TBIs were classified as intentional or unintentional by the treating physicians and/or social service investigators. We reviewed the injury histories to verify that the classification of intentionality seemed appropriate. A procedure was developed to adjudicate cases in which there seemed to be a discrepancy between the findings of the treating physicians and our findings; however, this procedure was never required for cases in which the children survived.
The child’s initial injury severity was judged in 2 ways. First, we used the child’s initial Glasgow Coma Scale (GCS) score.8 GCS scores were then categorized as 3 to 8, 9 to 12, or 13 to 15. The second method was adapted from the study by Michaud et al.9 Severe injury was defined as a GCS score of ≤8 and no spontaneous movement for 72 hours. All other children were considered to have moderate injury. No children had minimal injury, because entry into the study required computed tomographic or pathologic findings of intracranial injury. Details of the children’s presentations and ICU courses were described previously.10
Children’s outcomes were assessed with 3 separate instruments. The first was the Pediatric Outcome Performance Category (POPC).11 This scale measures functional morbidity and cognitive outcomes. It was developed as an outcome measure for children who had been hospitalized in the PICU. The POPC score has been related significantly to the Bayley Psychomotor Development Index12 and the Vineland Adaptive Behavior Scales.13,14 Children’s outcomes are ranked from 1 to 6. A score of 1 indicates that the child is healthy, alert, and capable of age-appropriate activities. A score of 6 indicates death. Because of the difficulty in detecting mild delays among very young children, we categorized the POPC results as good versus poor outcomes. Children were considered to have good outcomes if they scored 1 or 2 on the POPC, consistent with mild disability at most. Children were considered to have poor outcomes if they scored 3 or 4 on the POPC, consistent with moderate/severe disability. There were no survivors in a vegetative state (POPC score of 5). The POPC category was determined with direct questions about the child’s ability to perform age-appropriate activities, use of rehabilitative services, and physical disabilities.
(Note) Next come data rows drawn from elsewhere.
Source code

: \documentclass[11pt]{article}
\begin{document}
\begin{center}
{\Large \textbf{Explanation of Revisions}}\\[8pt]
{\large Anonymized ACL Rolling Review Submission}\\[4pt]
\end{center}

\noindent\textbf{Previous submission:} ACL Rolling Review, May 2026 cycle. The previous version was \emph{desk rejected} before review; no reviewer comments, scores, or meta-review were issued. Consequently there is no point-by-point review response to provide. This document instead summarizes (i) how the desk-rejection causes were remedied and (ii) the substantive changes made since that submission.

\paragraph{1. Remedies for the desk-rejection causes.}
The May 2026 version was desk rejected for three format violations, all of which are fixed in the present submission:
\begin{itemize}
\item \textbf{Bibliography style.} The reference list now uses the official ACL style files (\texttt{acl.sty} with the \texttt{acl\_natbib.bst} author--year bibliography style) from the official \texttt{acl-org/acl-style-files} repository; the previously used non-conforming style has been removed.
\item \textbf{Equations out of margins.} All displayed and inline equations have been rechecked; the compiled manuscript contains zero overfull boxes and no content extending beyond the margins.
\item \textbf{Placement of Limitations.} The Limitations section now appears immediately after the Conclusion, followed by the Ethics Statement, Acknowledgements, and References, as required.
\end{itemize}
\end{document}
The second outcome measure used was the Stein-Jessup Functional Status II (Revised) [FSII(R)] measure.15 To keep the interview <45 minutes in length, the short form (14 items) was chosen. This scale is designed to measure the health status of children who have ongoing health conditions. It measures behavioral inventories that interfere with the child’s age-appropriate activities. This scale was compared previously with population normative values. Validation was performed among children 0 to 16 years of age. The correlations between response and functional status are consistent across age ranges and for both the long and short forms.15 This scale was chosen in part because it measures the child’s functioning in a setting of a chronic disability, including whether deficits in functioning are attributable to the child’s illness; also, it can be used in longitudinal studies and is available in both Spanish and English. Among well children, the mean score is 96.1 ± 8.2; among children who are ill, the mean score is 86.8 ± 15.7.
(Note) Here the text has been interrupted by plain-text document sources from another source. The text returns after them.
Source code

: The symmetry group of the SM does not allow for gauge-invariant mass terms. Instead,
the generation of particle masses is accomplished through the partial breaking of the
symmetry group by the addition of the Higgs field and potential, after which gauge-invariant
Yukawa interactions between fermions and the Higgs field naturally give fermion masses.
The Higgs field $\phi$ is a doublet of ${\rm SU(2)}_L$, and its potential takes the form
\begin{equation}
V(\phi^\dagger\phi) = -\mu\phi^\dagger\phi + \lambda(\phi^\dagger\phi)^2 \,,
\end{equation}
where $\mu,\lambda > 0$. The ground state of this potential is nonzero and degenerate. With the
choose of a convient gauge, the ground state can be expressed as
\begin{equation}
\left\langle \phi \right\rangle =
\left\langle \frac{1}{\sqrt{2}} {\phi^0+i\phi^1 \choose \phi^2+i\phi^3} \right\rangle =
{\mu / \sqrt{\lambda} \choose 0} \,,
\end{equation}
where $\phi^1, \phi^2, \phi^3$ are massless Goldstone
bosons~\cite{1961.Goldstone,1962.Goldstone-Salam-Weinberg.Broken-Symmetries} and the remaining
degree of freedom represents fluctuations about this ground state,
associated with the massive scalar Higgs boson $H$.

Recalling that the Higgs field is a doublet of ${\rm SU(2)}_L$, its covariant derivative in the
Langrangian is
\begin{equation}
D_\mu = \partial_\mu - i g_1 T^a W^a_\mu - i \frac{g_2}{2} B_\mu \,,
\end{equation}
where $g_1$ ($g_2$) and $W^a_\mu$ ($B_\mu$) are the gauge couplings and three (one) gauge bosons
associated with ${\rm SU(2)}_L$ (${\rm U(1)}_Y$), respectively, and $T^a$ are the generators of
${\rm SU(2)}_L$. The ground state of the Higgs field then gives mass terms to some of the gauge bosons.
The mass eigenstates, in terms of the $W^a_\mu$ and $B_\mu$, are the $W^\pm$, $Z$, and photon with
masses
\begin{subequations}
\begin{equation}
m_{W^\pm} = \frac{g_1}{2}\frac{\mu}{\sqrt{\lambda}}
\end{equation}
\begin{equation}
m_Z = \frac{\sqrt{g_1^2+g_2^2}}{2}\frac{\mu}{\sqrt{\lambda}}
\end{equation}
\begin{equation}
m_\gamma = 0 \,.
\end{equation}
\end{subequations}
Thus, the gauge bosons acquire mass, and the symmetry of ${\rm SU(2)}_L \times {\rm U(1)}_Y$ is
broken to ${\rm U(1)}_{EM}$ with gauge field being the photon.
The third measure used was the Global Health Index.16 This is a measure used to assess the respondent’s perception of 5 areas, including the child’s general health, physical well-being, role functioning, psychological distress, and social functioning. Each area is measured with a 4-point Likert scale, with higher numbers indicating better performance.
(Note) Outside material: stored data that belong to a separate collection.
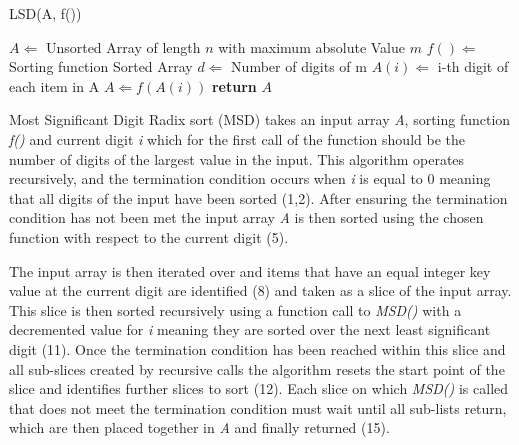 \documentclass[12pt]{article}
\begin{document}
	\begin{algorithm} %
		\caption{LSD({A, f()})} %
		\label{alg3} %
		\begin{algorithmic}[1] %
			\REQUIRE $A \Leftarrow$ Unsorted Array of length $n$ with maximum absolute Value $m$
			\REQUIRE $f() \Leftarrow $Sorting function 
			\ENSURE Sorted Array
			\STATE $d \Leftarrow$ Number of digits of m 
			\STATE $A(i) \Leftarrow$ i-th digit of each item in A
				\STATE $A \Leftarrow f(A(i))$ 
			\ENDFOR
			\STATE \textbf{return} $A$
		\end{algorithmic}
	\end{algorithm}
	\pagebreak
	 \label{sssec:msdradix}
	Most Significant Digit Radix sort (MSD) takes an input array \textit{A}, sorting function \textit{f()} and current digit \textit{i} which for the first call of the function should be the number of digits of the largest value in the input. This algorithm operates recursively, and the termination condition occurs when \textit{i} is equal to 0 meaning that all digits of the input have been sorted (1,2). After ensuring the termination condition has not been met the input array \textit{A} is then sorted using the chosen function with respect to the current digit (5). 
	\par 
	The input array is then iterated over and items that have an equal integer key value at the current digit are identified (8) and taken as a slice of the input array. This slice is then sorted recursively using a function call to \textit{MSD()} with a decremented value for \textit{i} meaning they are sorted over the next least significant digit (11). Once the termination condition has been reached within this slice and all sub-slices created by recursive calls the algorithm resets the start point of the slice and identifies further slices to sort (12). Each slice on which \textit{MSD()} is called that does not meet the termination condition must wait until all sub-lists return, which are then placed together in \textit{A} and finally returned (15).
\end{document}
Family characteristics, including whether the child was in the home of origin, the age, educational status, and marital status of the maternal caregiver, the number of children in the home, and whether the maternal caregiver was employed, were assessed. The maternal caregiver’s social capital was also assessed. Social capital is a measure of a person’s social relationships in their community and family.17 The social capital index used for this study was composed of questions about maternal social support, neighborhood support, and church attendance, the number of children in the home, and whether the maternal caregiver had a partner. This index has been used in a set of longitudinal studies of preschool-aged children at high risk for poor developmental outcomes because of adverse social or economic conditions.7 The social capital index was associated strongly with the child’s well-being; scores of ≥4 were associated with children faring well, and scores of <4 were associated with children faring poorly.7
Children’s use of ancillary medical resources was evaluated on the basis of maternal reports. Items included whether the child had a primary pediatrician, use of medications, use of home health services, and use of occupational, physical, and speech therapies. Children who used ≥2 therapies >1 time per week were categorized as “high users” of resources.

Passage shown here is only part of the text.